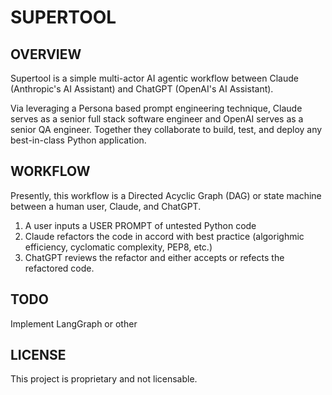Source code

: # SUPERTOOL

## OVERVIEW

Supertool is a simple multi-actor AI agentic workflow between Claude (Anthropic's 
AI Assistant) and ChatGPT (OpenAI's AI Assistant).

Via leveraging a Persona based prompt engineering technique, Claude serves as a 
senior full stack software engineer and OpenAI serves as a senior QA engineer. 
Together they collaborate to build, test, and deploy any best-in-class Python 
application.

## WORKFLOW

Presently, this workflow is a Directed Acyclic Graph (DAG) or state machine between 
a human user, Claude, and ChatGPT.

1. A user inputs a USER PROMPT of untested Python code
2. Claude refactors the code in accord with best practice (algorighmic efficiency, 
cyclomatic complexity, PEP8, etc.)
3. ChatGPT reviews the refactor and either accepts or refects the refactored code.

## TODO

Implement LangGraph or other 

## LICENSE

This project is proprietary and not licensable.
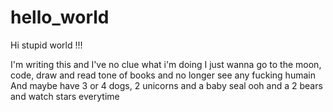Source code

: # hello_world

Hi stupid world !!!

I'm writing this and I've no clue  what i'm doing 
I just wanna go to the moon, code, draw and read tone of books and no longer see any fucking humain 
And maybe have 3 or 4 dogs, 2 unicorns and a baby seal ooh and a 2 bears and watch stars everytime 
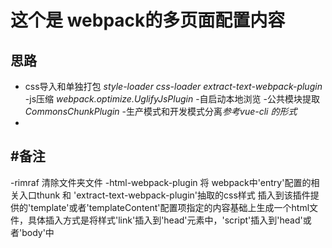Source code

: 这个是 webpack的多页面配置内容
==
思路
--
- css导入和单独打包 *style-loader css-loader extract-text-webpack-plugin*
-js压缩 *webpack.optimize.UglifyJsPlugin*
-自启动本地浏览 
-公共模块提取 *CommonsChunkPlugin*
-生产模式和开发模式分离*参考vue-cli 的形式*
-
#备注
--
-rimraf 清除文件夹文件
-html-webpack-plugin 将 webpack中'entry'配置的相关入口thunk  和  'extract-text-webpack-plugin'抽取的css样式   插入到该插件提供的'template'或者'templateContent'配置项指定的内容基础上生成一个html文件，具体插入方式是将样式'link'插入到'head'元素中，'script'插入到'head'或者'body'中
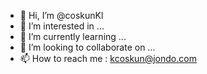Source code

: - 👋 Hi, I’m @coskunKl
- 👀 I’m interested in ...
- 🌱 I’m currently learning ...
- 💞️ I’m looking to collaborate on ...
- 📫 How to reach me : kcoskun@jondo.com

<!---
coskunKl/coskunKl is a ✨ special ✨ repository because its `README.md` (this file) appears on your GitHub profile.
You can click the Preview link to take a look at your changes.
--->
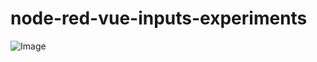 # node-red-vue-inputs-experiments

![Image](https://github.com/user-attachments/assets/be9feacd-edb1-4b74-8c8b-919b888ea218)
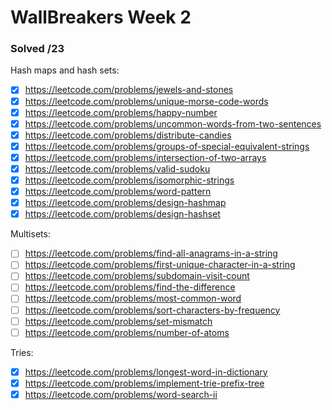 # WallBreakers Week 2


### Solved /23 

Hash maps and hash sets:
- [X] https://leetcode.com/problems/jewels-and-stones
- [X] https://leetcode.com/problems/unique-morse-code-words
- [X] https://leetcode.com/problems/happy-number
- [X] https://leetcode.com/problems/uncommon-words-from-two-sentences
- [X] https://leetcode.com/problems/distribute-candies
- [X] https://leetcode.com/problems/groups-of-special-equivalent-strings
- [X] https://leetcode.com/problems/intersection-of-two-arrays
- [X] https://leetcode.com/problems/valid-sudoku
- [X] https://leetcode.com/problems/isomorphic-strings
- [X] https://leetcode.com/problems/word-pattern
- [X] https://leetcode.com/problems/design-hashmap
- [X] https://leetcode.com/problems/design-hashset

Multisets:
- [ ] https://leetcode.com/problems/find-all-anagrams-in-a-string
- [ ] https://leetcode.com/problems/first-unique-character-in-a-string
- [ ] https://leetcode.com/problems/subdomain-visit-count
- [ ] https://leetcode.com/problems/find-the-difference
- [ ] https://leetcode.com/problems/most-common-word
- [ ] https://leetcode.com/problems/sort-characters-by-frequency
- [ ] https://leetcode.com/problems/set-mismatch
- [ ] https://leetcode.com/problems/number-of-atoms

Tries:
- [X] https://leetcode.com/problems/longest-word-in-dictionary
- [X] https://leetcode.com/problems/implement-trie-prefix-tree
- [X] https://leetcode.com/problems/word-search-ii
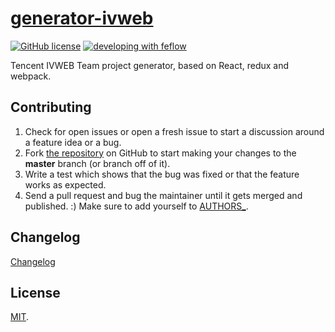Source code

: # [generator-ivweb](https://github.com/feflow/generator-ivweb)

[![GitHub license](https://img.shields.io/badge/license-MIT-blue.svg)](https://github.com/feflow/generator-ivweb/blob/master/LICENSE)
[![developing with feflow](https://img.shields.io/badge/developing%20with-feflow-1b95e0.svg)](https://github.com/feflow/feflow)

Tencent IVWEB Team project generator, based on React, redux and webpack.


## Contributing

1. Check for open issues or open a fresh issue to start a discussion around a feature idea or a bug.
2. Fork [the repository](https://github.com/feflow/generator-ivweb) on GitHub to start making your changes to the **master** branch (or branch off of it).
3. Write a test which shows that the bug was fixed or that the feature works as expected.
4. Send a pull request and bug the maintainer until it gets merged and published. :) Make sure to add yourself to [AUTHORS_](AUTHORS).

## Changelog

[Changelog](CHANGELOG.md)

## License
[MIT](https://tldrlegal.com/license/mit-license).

=-=-=-=-=

Extract, from the listing above, every line where the string "best" occurs.

Together they collaborate to build, test, and deploy any best-in-class Python 
2. Claude refactors the code in accord with best practice (algorighmic efficiency, 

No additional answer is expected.